Carbon Footprint Optimisation of dishes (HashMap AIA and Apriori Version)
The dataset aims to facilitate research in the optimization of the carbon footprint of recipes. Consisting of 30 Excel files processed through various Python scripts and Jupyter notebooks, the dataset serves as a versatile resource for both performance analysis and environmental impact assessment. The unique attribute of this dataset lies in its ability to calculate representative values of carbon footprint optimization through multiple algorithmic implementations. This enables the research community to understand the trade-offs and benefits associated with different optimization strategies. It should be noted that the dataset is specifically configured for the initial set of data based on "Courtepaille" recipes. Users intending to employ different datasets must make appropriate code modifications to ensure correct execution. Therefore, potential limitations exist in terms of the extensibility of the dataset for different types of culinary data. While associated publications are not yet available, they are forthcoming, underscoring the dataset's value in advancing the domain of carbon footprint optimization in food recipes.
Carbon Footprint Optimization of Recipes: A Comprehensive Dataset
The dataset is structured as a collection of Excel files.
Attributes and Features:
Each Excel file contains the composition of a recipe, including ingredient names and quantities. Additionally, raw datasets for determining the carbon footprint of individual ingredients are embedded within these files.
Data Collection Methodology:
The data has been collected in collaboration with partners, specifically Courtepaille, to ensure precision in the dataset.

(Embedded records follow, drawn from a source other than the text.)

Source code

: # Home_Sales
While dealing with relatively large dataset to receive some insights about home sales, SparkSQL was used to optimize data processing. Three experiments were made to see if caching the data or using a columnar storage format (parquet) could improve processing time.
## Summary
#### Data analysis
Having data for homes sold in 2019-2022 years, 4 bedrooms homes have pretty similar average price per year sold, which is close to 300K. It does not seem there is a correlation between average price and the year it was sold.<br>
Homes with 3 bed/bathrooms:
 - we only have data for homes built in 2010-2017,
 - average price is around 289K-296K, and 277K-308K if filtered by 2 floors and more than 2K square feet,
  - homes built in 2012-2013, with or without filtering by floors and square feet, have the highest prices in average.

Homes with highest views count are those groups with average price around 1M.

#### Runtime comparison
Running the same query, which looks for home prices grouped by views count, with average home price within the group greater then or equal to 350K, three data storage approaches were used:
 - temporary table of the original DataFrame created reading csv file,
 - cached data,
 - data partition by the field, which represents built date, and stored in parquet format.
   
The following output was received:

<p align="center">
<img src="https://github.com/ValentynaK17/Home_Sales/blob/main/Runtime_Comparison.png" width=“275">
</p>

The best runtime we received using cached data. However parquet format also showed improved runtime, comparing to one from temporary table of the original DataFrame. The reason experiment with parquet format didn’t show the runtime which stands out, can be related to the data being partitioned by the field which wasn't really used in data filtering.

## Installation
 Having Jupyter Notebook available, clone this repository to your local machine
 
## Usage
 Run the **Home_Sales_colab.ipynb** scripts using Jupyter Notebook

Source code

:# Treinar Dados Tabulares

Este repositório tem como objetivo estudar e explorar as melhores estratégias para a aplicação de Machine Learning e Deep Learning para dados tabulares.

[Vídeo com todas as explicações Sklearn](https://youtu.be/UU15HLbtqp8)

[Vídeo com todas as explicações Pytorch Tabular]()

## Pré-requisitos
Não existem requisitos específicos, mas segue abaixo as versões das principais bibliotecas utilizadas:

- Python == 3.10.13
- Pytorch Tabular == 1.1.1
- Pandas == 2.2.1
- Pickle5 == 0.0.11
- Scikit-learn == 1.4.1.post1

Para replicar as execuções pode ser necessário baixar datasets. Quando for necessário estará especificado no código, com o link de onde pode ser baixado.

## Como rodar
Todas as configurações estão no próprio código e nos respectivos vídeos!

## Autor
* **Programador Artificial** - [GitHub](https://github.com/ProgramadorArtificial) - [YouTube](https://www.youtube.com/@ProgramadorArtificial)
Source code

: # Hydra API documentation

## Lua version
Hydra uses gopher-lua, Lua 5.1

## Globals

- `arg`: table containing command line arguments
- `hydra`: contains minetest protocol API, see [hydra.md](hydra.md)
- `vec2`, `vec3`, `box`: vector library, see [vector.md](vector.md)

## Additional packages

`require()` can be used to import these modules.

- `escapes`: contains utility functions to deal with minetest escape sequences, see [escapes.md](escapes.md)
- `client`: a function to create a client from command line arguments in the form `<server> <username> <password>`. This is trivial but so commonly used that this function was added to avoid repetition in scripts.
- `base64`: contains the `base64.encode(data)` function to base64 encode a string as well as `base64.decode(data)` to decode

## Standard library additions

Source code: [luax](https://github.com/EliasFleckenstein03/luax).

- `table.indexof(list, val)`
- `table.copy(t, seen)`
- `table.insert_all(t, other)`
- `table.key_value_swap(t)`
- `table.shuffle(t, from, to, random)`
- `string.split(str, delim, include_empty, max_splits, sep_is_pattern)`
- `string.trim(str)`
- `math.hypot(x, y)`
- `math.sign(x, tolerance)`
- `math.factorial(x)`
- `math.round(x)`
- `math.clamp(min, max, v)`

While not explicitly stated, the implied objective of this dataset is to facilitate research and development in optimizing the carbon footprint of food recipes.

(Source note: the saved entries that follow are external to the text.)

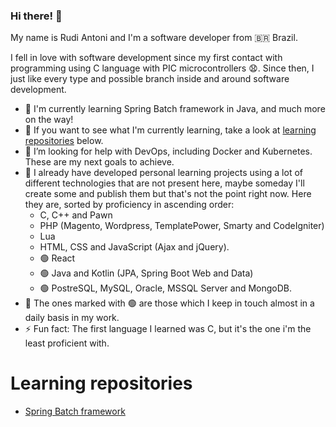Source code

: ### Hi there! :wave:

My name is Rudi Antoni and I'm a software developer from 🇧🇷 Brazil.

I fell in love with software development since my first contact with programming using C language with PIC microcontrollers :anguished:. Since then, I just like every type and possible branch inside and around software development.

- :seedling: I'm currently learning Spring Batch framework in Java, and much more on the way!
- :telescope: If you want to see what I'm currently learning, take a look at [learning repositories](#learning-repositories) below.
- :thinking: I’m looking for help with DevOps, including Docker and Kubernetes. These are my next goals to achieve.
- :speech_balloon: I already have developed personal learning projects using a lot of different technologies that are not present here, maybe someday I'll create some and publish them but that's not the point right now. Here they are, sorted by proficiency in ascending order:
  - C, C++ and Pawn
  - PHP (Magento, Wordpress, TemplatePower, Smarty and CodeIgniter)
  - Lua
  - HTML, CSS and JavaScript (Ajax and jQuery).
  - :green_circle: React
  - :green_circle: Java and Kotlin (JPA, Spring Boot Web and Data)
  - :green_circle: PostreSQL, MySQL, Oracle, MSSQL Server and MongoDB.
- :speech_balloon: The ones marked with :green_circle: are those which I keep in touch almost in a daily basis in my work.
- :zap: Fun fact: The first language I learned was C, but it's the one i'm the least proficient with.

# Learning repositories
- [Spring Batch framework](https://github.com/rudiantoni/learn-spring-batch)

<!--
**rudiantoni/rudiantoni** is a :sparkles: _special_ :sparkles: repository because it's `README.md` (this file) appears on your GitHub profile.

Here are some ideas to get you started:

- :telescope: I’m currently working on ...
- :seedling: I'm currently learning ...
- :dancing_women: I’m looking to collaborate on ...
- :thinking: I’m looking for help with ...
- :speech_ballon: Ask me about ...
- :mailbox: How to reach me: ...
- :smile: Pronouns: ...
- :zap: Fun fact: ...
-->
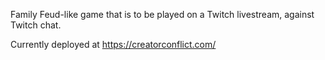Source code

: Family Feud-like game that is to be played on a Twitch livestream, against Twitch chat. 

Currently deployed at https://creatorconflict.com/
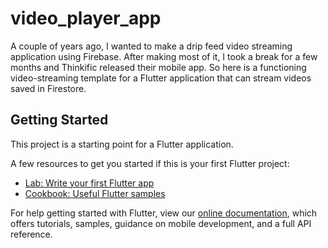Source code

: # video_player_app

A couple of years ago, I wanted to make a drip feed video streaming application using Firebase. After making most of it, I took a break for a few months and Thinkific released their mobile app. 
So here is a functioning video-streaming template for a Flutter application that can stream videos saved in Firestore.

## Getting Started

This project is a starting point for a Flutter application.

A few resources to get you started if this is your first Flutter project:

- [Lab: Write your first Flutter app](https://flutter.dev/docs/get-started/codelab)
- [Cookbook: Useful Flutter samples](https://flutter.dev/docs/cookbook)

For help getting started with Flutter, view our
[online documentation](https://flutter.dev/docs), which offers tutorials,
samples, guidance on mobile development, and a full API reference.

The dataset can be utilized to explore more time-efficient and potentially more accurate methods for calculating carbon footprints for various recipes.
Limitations and Cautions:
Users are advised to exercise caution when replacing the base dataset with their own; the provided scripts may not function as intended with different data.
No specific citation instructions are provided, implying standard citation practices can be followed.
License and Usage Conditions:
The dataset is released under the MIT License, allowing for free use, modification, and distribution with proper attribution.
Working codes that interact with the dataset are available in the scripts section of the repository.
Updates and Versioning:
There are no planned updates for the dataset at this time.
This documentation aims to provide comprehensive details about the dataset to facilitate its effective use by the research community. Users are encouraged to refer to this documentation for any clarification needed regarding the dataset.